Lost instruction can impact student promotion, grades, grade-point-averages, graduation, college credit and potential scholarship opportunities. State tests are administered in April that can impact promotion for students in third, fifth and eighth grades. End-of-Course Tests are held in May for high school students. The EOCTs are factored into a student’s grade for the course and could be a factor in graduation for some students. The EOCTs not only impact a final grade for a student but will have long-term implications for a student’s grade-point-average. The grade-point average can then ultimately determine a student’s ability to qualifying for college scholarships, the state Zell Miller Scholarship, and Hope scholarship. Advanced Placement tests are also given in early May that can earn students college credit for courses taken in high school.

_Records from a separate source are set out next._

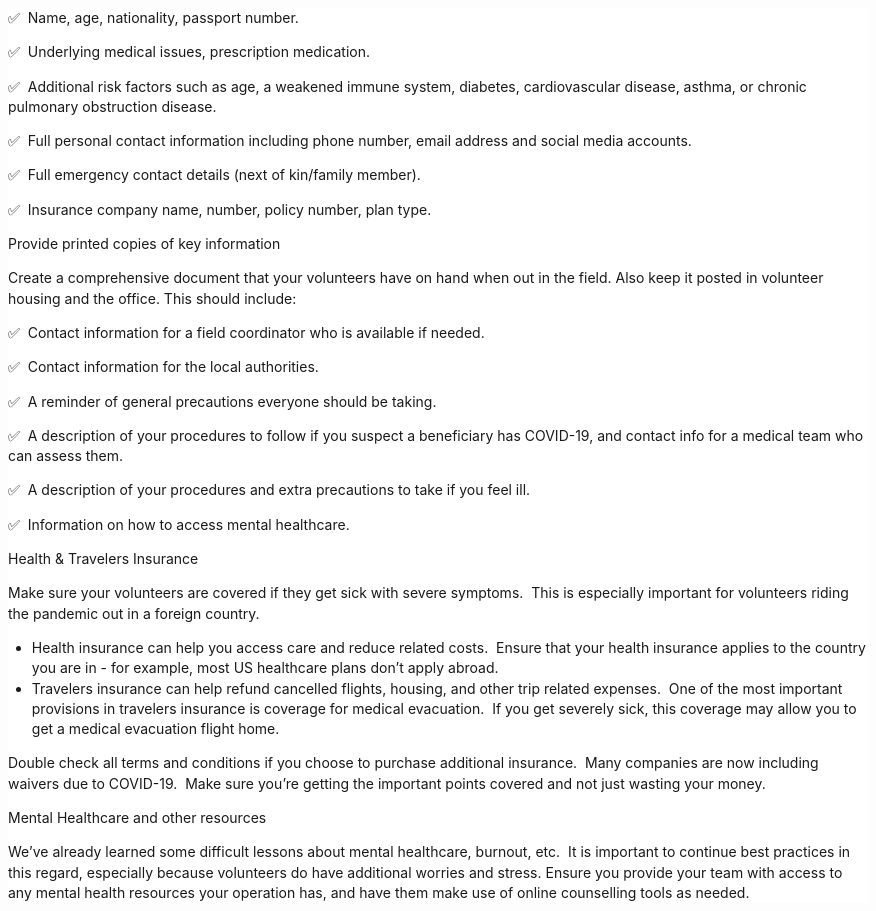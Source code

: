 ✅  Name, age, nationality, passport number.

✅  Underlying medical issues, prescription medication.

✅  Additional risk factors such as age, a weakened immune system,
diabetes, cardiovascular disease, asthma, or chronic pulmonary
obstruction disease.

✅  Full personal contact information including phone number, email
address and social media accounts.

✅  Full emergency contact details (next of kin/family member).

✅  Insurance company name, number, policy number, plan type.

Provide printed copies of key information

Create a comprehensive document that your volunteers have on hand when
out in the field. Also keep it posted in volunteer housing and the
office. This should include:

✅  Contact information for a field coordinator who is available if
needed.

✅  Contact information for the local authorities.

✅  A reminder of general precautions everyone should be taking.

✅  A description of your procedures to follow if you suspect a
beneficiary has COVID-19, and contact info for a medical team who can
assess them.

✅  A description of your procedures and extra precautions to take if you
feel ill.

✅  Information on how to access mental healthcare.

Health & Travelers Insurance

Make sure your volunteers are covered if they get sick with severe
symptoms.  This is especially important for volunteers riding the
pandemic out in a foreign country.

-   Health insurance can help you access care and reduce related costs.
     Ensure that your health insurance applies to the country you are
    in - for example, most US healthcare plans don’t apply abroad.
-   Travelers insurance can help refund cancelled flights, housing, and
    other trip related expenses.  One of the most important provisions
    in travelers insurance is coverage for medical evacuation.  If you
    get severely sick, this coverage may allow you to get a medical
    evacuation flight home.

Double check all terms and conditions if you choose to purchase
additional insurance.  Many companies are now including waivers due to
COVID-19.  Make sure you’re getting the important points covered and not
just wasting your money.

Mental Healthcare and other resources

We’ve already learned some difficult lessons about mental healthcare,
burnout, etc.  It is important to continue best practices in this
regard, especially because volunteers do have additional worries and
stress. Ensure you provide your team with access to any mental health
resources your operation has, and have them make use of online
counselling tools as needed.
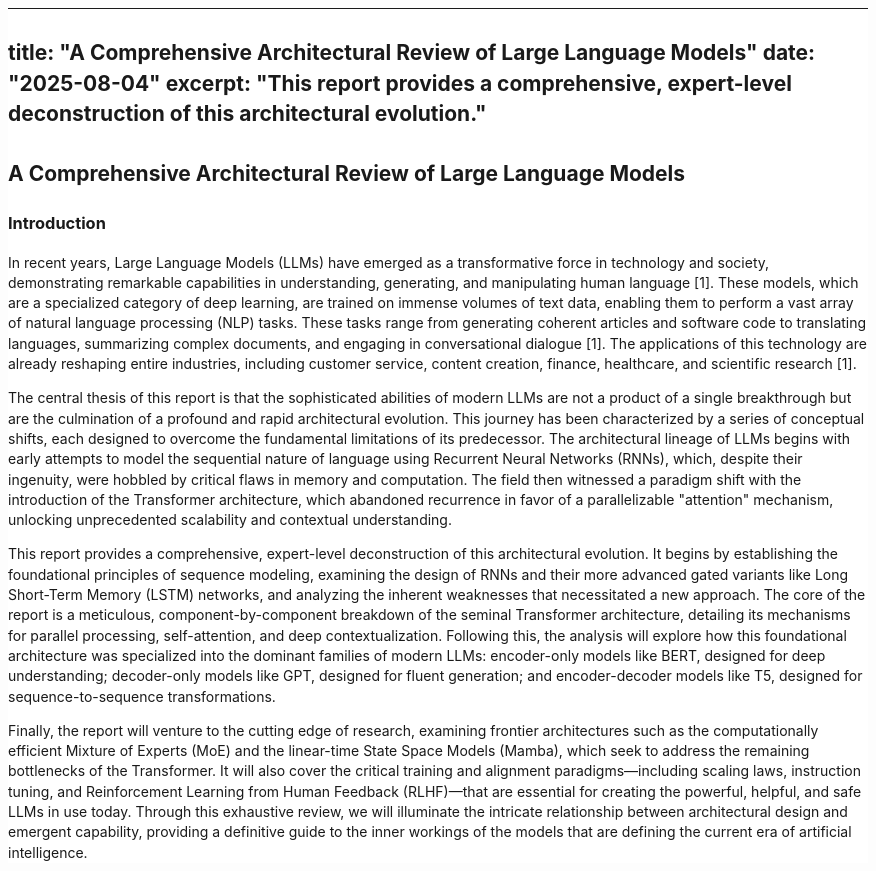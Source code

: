 
---
title: "A Comprehensive Architectural Review of Large Language Models"
date: "2025-08-04"
excerpt: "This report provides a comprehensive, expert-level deconstruction of this architectural evolution."
---

## A Comprehensive Architectural Review of Large Language Models

### Introduction

In recent years, Large Language Models (LLMs) have emerged as a transformative force in technology and society, demonstrating remarkable capabilities in understanding, generating, and manipulating human language [1]. These models, which are a specialized category of deep learning, are trained on immense volumes of text data, enabling them to perform a vast array of natural language processing (NLP) tasks. These tasks range from generating coherent articles and software code to translating languages, summarizing complex documents, and engaging in conversational dialogue [1]. The applications of this technology are already reshaping entire industries, including customer service, content creation, finance, healthcare, and scientific research [1].

The central thesis of this report is that the sophisticated abilities of modern LLMs are not a product of a single breakthrough but are the culmination of a profound and rapid architectural evolution. This journey has been characterized by a series of conceptual shifts, each designed to overcome the fundamental limitations of its predecessor. The architectural lineage of LLMs begins with early attempts to model the sequential nature of language using Recurrent Neural Networks (RNNs), which, despite their ingenuity, were hobbled by critical flaws in memory and computation. The field then witnessed a paradigm shift with the introduction of the Transformer architecture, which abandoned recurrence in favor of a parallelizable "attention" mechanism, unlocking unprecedented scalability and contextual understanding.

This report provides a comprehensive, expert-level deconstruction of this architectural evolution. It begins by establishing the foundational principles of sequence modeling, examining the design of RNNs and their more advanced gated variants like Long Short-Term Memory (LSTM) networks, and analyzing the inherent weaknesses that necessitated a new approach. The core of the report is a meticulous, component-by-component breakdown of the seminal Transformer architecture, detailing its mechanisms for parallel processing, self-attention, and deep contextualization. Following this, the analysis will explore how this foundational architecture was specialized into the dominant families of modern LLMs: encoder-only models like BERT, designed for deep understanding; decoder-only models like GPT, designed for fluent generation; and encoder-decoder models like T5, designed for sequence-to-sequence transformations.

Finally, the report will venture to the cutting edge of research, examining frontier architectures such as the computationally efficient Mixture of Experts (MoE) and the linear-time State Space Models (Mamba), which seek to address the remaining bottlenecks of the Transformer. It will also cover the critical training and alignment paradigms—including scaling laws, instruction tuning, and Reinforcement Learning from Human Feedback (RLHF)—that are essential for creating the powerful, helpful, and safe LLMs in use today. Through this exhaustive review, we will illuminate the intricate relationship between architectural design and emergent capability, providing a definitive guide to the inner workings of the models that are defining the current era of artificial intelligence.
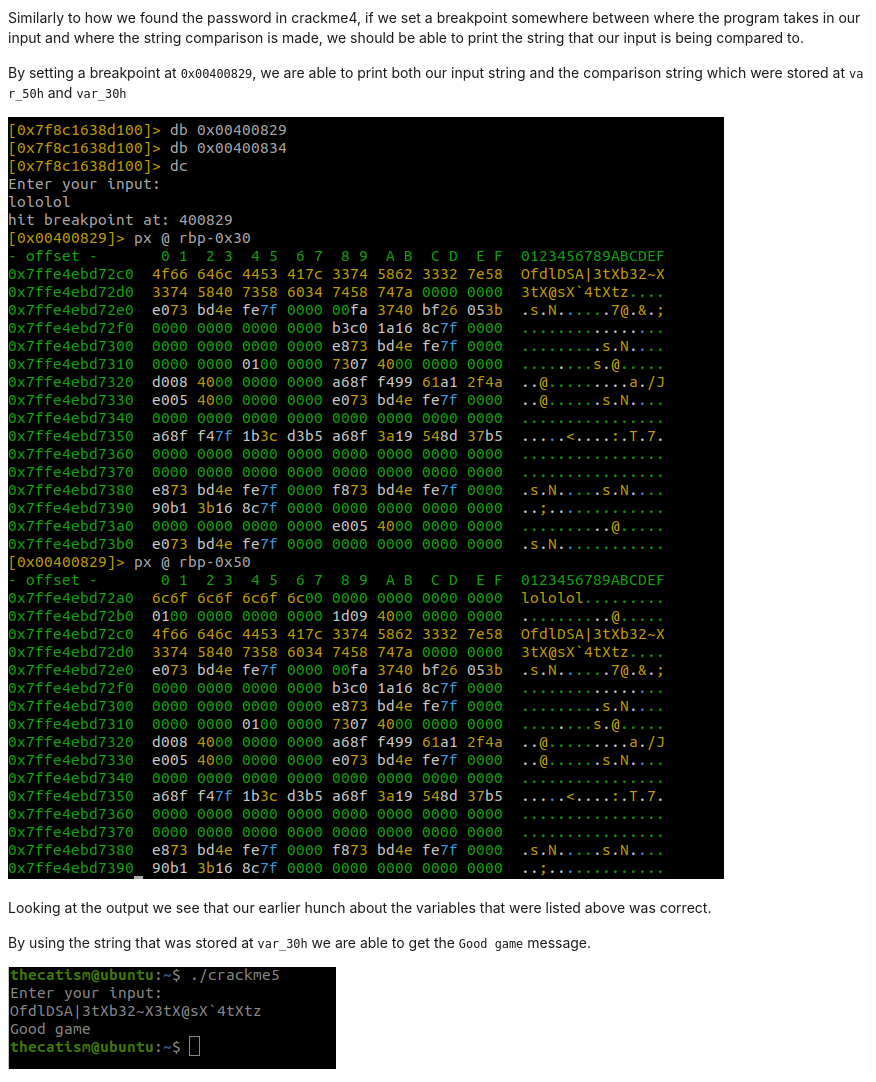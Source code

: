Similarly to how we found the password in crackme4, if we set a breakpoint somewhere between where the program takes in our input and where the string comparison is made, we should be able to print the string that our input is being compared to.

By setting a breakpoint at `0x00400829`, we are able to print both our input string and the comparison string which were stored at `var_50h` and `var_30h`

![flag.png](/assets/images/reversing_elf/ec8b179e9902426faa61e7fa39cd0c4b.png)

Looking at the output we see that our earlier hunch about the variables that were listed above was correct.

By using the string that was stored at `var_30h` we are able to get the `Good game` message.

![correct_output.png](/assets/images/reversing_elf/a39e4f9a5f314171bb8306406d264d72.png)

Not recovering instructional days would result in teachers being required to condense much more information into less time in the classroom or not covering some material. "We are at the point in the number of days we have missed that unpleasant scenarios would certainly play out in our classrooms in the coming months, if we did not make up instructional time," McDaniel said. "We must make decisions that are in the best interest of the academic development of our children."
Research shows that missed school time due to weather and how you make-up that school time can impact student learning. In a 2009 study, “You Can’t School Mother Nature,” The Department of Public Policy researched the impact of missed school days on student results in Maryland and Colorado. The research found that students were impacted in performance by missing school days. The study determined that the number of 3rd graders performing satisfactorily on state reading and math assessments was nearly 3 percent lower in years with an average number of unscheduled closures (5). The study concluded, “The impact was the largest in mathematics and for students in lower grades.”
The National Center for Time and Learning, a non-profit advocate of adding instructional time for students, concludes that adding just a few minutes a day is not as effective as reclaiming an entire school day or class period. “Adding fifteen or twenty minutes to the school day at the high school level would produce very little additional instructional time for each class period,” stated McDaniel. “Each of the seven periods would only get two or three minutes extra instruction a day.” Also many of those instructional hours would fall after the testing periods when they are needed most. McDaniel added, “Giving children and teachers back an entire instructional day in March will allow teachers the time to cover content missed on snow days and the opportunity for children to take in the instruction being provided.”
Students attended school on Monday of this week to make-up last Wednesday missed due to snow.